Pressed by Sen. James Inhofe (R-Okla.) on the issue of range, Selva added: “Yes, sir, on range, they clearly have the capability.”

Selva, the vice chairman of the Joint Chiefs of Staff, was testifying at his confirmation hearing to be reappointed to the role for another two-year term.

On July 4, North Korea for the first time successfully tested an ICBM.

Outside experts said the range of the missile appeared to put Alaska within reach, though they cautioned North Korea was still a ways off of being able to reliably strike the U.S. mainland, as well as shrinking a nuclear warhead to mount on a missile.

In response to Selva’s statement that North Korea doesn’t yet have guidance and control technology for the ICBM, Inhofe said they are “not too far behind.”

Selva agreed.


“Yes, sir, we’ll have to watch very carefully with the [intelligence community] the developments on those particular capabilities,” Selva said.

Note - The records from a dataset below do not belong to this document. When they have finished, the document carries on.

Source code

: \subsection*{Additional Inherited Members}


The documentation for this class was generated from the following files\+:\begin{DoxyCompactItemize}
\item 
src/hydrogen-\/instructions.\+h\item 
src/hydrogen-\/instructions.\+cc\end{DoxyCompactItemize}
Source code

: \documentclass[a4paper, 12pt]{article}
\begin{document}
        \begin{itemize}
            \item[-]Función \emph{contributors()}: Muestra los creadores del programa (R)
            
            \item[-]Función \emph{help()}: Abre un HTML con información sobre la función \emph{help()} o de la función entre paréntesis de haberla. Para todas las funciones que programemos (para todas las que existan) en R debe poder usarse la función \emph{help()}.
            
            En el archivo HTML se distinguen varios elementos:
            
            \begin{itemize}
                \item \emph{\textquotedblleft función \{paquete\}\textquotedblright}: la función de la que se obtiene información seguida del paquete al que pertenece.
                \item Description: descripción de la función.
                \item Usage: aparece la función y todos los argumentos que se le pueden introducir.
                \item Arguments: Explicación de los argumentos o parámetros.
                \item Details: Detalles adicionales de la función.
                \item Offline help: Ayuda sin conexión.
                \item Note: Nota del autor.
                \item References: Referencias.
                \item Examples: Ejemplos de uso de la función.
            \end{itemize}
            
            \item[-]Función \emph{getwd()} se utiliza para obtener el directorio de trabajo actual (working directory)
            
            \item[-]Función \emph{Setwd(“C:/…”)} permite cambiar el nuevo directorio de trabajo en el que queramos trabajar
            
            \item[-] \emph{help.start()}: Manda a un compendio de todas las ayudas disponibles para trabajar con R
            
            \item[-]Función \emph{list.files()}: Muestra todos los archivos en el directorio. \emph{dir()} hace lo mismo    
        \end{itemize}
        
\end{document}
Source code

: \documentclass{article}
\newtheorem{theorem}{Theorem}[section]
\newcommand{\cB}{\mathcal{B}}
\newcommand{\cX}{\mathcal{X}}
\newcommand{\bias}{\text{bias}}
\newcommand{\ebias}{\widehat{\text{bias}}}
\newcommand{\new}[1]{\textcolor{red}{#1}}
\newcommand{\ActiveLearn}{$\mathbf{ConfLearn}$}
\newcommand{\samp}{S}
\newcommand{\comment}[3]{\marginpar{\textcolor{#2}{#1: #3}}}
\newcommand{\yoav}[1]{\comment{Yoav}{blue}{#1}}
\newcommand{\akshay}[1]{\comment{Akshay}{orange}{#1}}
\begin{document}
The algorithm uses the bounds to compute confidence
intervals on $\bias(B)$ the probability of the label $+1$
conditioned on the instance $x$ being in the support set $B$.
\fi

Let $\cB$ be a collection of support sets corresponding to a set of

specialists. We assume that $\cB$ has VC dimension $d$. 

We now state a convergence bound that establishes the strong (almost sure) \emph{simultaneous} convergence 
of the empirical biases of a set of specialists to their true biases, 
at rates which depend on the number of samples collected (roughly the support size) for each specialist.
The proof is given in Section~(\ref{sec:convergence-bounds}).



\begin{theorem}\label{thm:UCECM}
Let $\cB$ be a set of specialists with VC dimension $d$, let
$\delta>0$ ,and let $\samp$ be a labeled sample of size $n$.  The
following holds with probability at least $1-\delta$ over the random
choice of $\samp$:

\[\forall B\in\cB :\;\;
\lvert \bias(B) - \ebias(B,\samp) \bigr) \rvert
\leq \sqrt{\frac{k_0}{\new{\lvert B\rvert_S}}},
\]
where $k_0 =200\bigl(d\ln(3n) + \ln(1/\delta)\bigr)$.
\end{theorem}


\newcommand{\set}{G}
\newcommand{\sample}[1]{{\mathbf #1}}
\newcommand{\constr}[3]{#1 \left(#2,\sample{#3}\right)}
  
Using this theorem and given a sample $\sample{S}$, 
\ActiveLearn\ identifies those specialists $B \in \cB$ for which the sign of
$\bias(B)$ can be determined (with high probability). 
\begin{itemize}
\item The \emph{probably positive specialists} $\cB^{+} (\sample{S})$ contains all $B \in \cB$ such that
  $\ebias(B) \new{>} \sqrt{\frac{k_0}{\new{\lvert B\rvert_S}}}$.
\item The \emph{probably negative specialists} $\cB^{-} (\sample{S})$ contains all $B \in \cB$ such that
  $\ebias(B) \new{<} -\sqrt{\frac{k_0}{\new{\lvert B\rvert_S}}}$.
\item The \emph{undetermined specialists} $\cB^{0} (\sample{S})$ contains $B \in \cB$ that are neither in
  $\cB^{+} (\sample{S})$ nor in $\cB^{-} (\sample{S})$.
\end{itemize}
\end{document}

Selva also said he is “reasonably confident” in the intelligence community’s ability to keep track of North Korea’s testing, but not deployment. 

“I’m reasonably confident in the ability of our intelligence community to monitor the testing, but not the deployment of these missile systems,” he said.

“Kim Jong Un and his forces are very good at camouflage and concealment and deception. We have a series of programs that I’d be happy to talk about in a classified setting that talk to the ability of our intelligence community, both military and civilian, to monitor those activities.”